元プロテニスプレーヤー、吉冨愛子。29歳。幼い頃から没頭した競技生活に終止符を打ったのは3年前のこと。そんな彼女が今年2月に立っていたのは、ウガンダ共和国の小さな町、Mpigi(ムピジ)のコートだった。
きっかけは、ひょんなことだった。友人から「面白い子たちがいる」と送られてきた1本のSNS動画だ。それは、日本から11,468キロ離れたウガンダ共和国で活動する『Tennis For All Uganda』の子どもたちだった。石ころが残るテニスコートに、毛玉のように膨らんだボール、靴を履かずにテニスをする子もいる。それでも一生懸命にボールを追いかける姿に、吉冨は強いエネルギーを感じた。
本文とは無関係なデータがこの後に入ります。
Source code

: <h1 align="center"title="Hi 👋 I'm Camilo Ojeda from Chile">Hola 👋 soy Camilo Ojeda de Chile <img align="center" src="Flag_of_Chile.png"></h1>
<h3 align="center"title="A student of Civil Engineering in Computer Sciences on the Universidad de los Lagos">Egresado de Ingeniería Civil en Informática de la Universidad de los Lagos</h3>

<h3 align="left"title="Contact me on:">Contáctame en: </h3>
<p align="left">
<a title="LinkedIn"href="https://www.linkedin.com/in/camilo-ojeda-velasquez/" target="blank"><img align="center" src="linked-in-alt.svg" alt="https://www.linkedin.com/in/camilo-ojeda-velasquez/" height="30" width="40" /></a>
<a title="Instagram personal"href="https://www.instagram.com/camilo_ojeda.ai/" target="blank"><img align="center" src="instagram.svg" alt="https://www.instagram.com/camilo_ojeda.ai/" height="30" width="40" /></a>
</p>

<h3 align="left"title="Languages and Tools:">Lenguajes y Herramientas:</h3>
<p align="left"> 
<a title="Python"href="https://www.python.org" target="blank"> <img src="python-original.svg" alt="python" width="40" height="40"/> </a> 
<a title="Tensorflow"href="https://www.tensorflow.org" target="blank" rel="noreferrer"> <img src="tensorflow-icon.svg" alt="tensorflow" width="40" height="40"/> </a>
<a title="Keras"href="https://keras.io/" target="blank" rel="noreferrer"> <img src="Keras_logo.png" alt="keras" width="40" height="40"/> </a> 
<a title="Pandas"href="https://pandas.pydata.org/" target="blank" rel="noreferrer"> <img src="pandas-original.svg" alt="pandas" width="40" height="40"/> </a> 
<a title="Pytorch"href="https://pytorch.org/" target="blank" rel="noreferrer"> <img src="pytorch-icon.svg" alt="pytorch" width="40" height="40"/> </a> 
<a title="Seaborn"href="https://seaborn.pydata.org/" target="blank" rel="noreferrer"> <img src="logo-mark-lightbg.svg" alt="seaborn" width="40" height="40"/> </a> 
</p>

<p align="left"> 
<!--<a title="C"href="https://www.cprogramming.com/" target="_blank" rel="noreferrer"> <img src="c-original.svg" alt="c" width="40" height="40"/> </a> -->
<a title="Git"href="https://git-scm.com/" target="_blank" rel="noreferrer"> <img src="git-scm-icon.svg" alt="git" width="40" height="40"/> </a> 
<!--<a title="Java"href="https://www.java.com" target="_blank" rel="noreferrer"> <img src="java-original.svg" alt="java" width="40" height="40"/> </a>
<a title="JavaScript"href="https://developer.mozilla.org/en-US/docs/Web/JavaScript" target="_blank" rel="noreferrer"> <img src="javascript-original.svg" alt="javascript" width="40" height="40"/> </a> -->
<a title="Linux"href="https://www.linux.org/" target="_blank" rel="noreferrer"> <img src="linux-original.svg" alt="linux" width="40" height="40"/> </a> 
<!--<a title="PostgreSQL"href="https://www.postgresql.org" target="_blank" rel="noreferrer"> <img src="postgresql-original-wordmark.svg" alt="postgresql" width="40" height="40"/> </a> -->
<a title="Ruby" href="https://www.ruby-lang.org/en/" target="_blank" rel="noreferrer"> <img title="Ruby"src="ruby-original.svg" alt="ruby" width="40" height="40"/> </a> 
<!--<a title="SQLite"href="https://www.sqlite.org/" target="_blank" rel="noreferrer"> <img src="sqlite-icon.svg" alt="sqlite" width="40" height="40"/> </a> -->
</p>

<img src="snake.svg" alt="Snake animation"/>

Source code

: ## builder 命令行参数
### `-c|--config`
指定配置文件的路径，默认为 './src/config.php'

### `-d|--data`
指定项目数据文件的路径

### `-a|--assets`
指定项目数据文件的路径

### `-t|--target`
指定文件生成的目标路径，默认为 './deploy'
『Tennis For All Uganda』はスラム街や農村で暮らす子どもたちに、テニスを通じてライフスキルを高める環境として作られた、教育プラットフォームだ。貧困からドラッグや犯罪に手を染めてしまう子たちを減らすため、様々なプロジェクトに取り組んでいる。
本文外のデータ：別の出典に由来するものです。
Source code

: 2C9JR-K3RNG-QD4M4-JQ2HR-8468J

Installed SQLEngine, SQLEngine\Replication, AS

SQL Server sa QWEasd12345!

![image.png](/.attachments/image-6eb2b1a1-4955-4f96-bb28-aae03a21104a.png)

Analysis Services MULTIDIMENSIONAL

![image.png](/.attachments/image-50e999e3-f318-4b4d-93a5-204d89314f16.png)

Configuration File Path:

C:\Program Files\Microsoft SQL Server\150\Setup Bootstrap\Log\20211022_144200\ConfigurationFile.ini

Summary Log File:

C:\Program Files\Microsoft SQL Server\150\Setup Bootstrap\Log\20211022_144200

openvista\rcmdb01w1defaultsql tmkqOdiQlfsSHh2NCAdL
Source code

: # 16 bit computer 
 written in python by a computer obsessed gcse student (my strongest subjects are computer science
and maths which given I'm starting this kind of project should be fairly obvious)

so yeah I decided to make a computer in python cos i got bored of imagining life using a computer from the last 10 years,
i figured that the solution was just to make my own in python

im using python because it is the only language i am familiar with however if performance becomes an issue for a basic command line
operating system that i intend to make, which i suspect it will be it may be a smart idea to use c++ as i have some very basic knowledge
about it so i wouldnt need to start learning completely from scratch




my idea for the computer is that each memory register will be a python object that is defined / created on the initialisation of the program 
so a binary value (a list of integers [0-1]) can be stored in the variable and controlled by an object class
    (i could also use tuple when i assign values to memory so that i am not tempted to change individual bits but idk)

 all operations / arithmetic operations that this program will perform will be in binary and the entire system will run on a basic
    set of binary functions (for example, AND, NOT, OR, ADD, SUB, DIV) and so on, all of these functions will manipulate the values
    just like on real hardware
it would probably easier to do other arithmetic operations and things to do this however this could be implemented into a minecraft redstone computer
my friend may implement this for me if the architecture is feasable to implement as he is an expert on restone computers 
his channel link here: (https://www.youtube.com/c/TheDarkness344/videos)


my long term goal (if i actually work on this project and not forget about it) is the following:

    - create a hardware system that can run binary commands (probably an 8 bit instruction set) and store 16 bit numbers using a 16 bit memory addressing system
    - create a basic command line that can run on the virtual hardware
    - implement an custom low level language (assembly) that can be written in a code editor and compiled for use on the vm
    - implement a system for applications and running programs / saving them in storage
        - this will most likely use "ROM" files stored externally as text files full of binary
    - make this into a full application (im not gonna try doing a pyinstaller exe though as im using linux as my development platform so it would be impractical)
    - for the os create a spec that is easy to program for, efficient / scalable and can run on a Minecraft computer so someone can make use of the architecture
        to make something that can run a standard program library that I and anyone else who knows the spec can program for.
学校に行けない子どもたちを受け入れ、テニスをはじめコンピュータ操作や裁縫の授業を提供する。将来起こりうるに出来事に立ち向かうために必要な、ライフスキルを身につけさせることを目的としている。
設立者の一人であるジュリアス・キョーベは「テニスを社会発展のツールとして活用し、若者のエンパワーメントを図りたい」と話す。数多くあるスポーツの中、何故テニスなのか? その答えは、自身の体験が背景にある。
「私はスラム街出身で、とても貧しい家庭に育ちました。テニスを始める前から学校に通ってはいましたが、テニスを始めたことで多くのチャンスが広がり、スポンサーを得て大学で土木工学を学ぶことができました」
彼にとってテニスは、楽しさと喜びのなかでリーダーシップや規律を育むことができる世界だという。またスポーツや遊びを通じた社会的交流が、より幸せで健康的な子どもたちや若者を生み出すと答えた。
「私たちはスポーツと教育が子どもたちの成長のベースになると信じています。少年少女に安全な場所を提供し、男女関係なく学ぶ機会を与えたい。かつて私がテニスをきっかけに大学へ行く機会を得たように、彼らを支援したいと思っています」
いまでも停電が起きれば数日は復旧しない環境下でも、彼らの声は日本に住む吉冨に届いた。インターハイと全日本学生の冠を持つ吉冨だが「テニスで大学に行ってなかったら、国際教養学部を選んでいた」と語る彼女にとって、心の奥で何かが繋がった瞬間だったかもしれない。
「いまできる限りの援助をする」と運べるだけの物資を手に、単身ウガンダに渡航した。到着後、用品を手に子どもたちと触れ合う中、「彼らは私たちより物資的な持ち物は少ないかもしれないけれど、私たちにはない心の豊かさを持っている」と感じたという。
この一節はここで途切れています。